What is Scalability in Cloud Computing

What is Scalability in Cloud Computing

The Strata Data Conference is always well worth the trip, whether it’s within driving distance or clear across the country. This year’s Strata Data NYC was no exception, and we enjoyed the lively conversations and excitement of the attendees.

This show’s topics ran the gamut, from Spark to Kubernetes, from AI and machine learning to the unconscious habits of the human mind. But it’s obvious some things have drastically changed. For instance, Hadoop had far less visibility at this particular show, getting even further away from its status as “the” buzzword of the show a few years back. This year, popular topics (not surprisingly) included machine learning, containers, self-service, streaming or real-time, data governance, GDPR, and language processing. All in all, a great array of topics, enough to satisfy any attendee, including engineers, big data architects, data scientists, marketing leads, and more.

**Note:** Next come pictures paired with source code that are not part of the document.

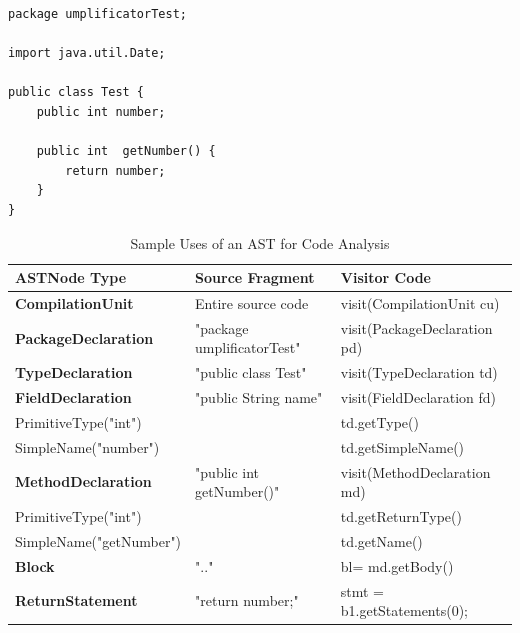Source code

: \begin{lstlisting}[style=java, caption=Test.java, label=lst:astjava]
package umplificatorTest;

import java.util.Date;

public class Test {
	public int number;
	
	public int  getNumber() {
		return number;
	}
}
\end{lstlisting}

\newcommand*{\MyIndent}{\hspace*{0.4cm}}%
\begin{table}[h]
\caption{Sample Uses of an AST for Code Analysis}
\label{table:astanalysis}
\begin{tabularx}{\textwidth}{l|YY}
\toprule
{}
\textbf{ASTNode Type} & \textbf{Source Fragment}  & \textbf{Visitor Code}  \\ \hline	
\textbf{CompilationUnit} &  Entire source code & visit(CompilationUnit cu) \\ \hline
\MyIndent \textbf{PackageDeclaration} & "package umplificatorTest" & visit(PackageDeclaration pd) \\ \hline
\MyIndent \textbf{TypeDeclaration} &  "public class Test" & visit(TypeDeclaration td) \\ \hline
\MyIndent \MyIndent \textbf{FieldDeclaration} &  "public String name" & visit(FieldDeclaration fd) \\ 
\MyIndent \MyIndent \MyIndent PrimitiveType("int") &   & \MyIndent td.getType() \\ 
\MyIndent \MyIndent \MyIndent SimpleName("number") &   & \MyIndent td.getSimpleName() \\ \hline
\MyIndent \MyIndent \textbf{MethodDeclaration} &  "public int getNumber()" & visit(MethodDeclaration md) \\ 
\MyIndent \MyIndent \MyIndent PrimitiveType("int") &   & \MyIndent td.getReturnType() \\ 
\MyIndent \MyIndent \MyIndent SimpleName("getNumber") &   & \MyIndent td.getName() \\ \hline
\MyIndent \MyIndent \MyIndent \MyIndent \textbf{Block} & "{..}"& \MyIndent bl=  md.getBody() \\ 
\MyIndent \MyIndent \MyIndent  \MyIndent \MyIndent \textbf{ReturnStatement} &  "return number;" & stmt = b1.getStatements(0); \\ \hline
\end{tabularx}
\end{table}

However, while we return from these shows with our creativity sparked, we also recognize a fair number of misconceptions cropping up in our discussions. One of the biggest Application Performance Monitoring (APM) misperceptions we hear relates to application tuning: It is often identified as “The Problem” when it is only one aspect of APM and often it is not actually the real issue at hand. On more than one occasion, we asked a booth visitor, “What’s your biggest big data infrastructure challenge? What are you having a problem with right now?” Too often, the response was, “We need to tune our applications.”

That may sound like a fair and accurate answer, but as we got further into a few discussions, we identified that the problem was more about understanding what’s going on in the environment rather than the application, and tuning alone is insufficient. Let’s take a look at the subtle but very important differences.

What is Application Tuning?

Application tuning is specifically the improvement of application performance, usually an exercise resulting from an actual performance issue or a practice undertaken to avoid the possibility of a problem.

Why do you need it?

You need fast and efficient applications in order to meet your SLAs and to maximize productivity. You fine tune performance in order to improve runtimes and resource utilization.

Is that all you need?

No. Don’t let other vendors tell you it is. More than once, an attendee would mention that some vendors are indeed saying that Application Tuning is all you need. It’s not. In order to performance tune your applications, you first need to be able to find out where the problem is.

  1. First, you need a view into all of your applications in the context of the entire cluster. You need to go beyond your own application and uncover data about what else is happening on the node and in the queue, who’s vying for the same resources you need, how much memory is allocated for the jobs before yours, and so on. Essentially, you need a 360° view of all your applications. This is very important.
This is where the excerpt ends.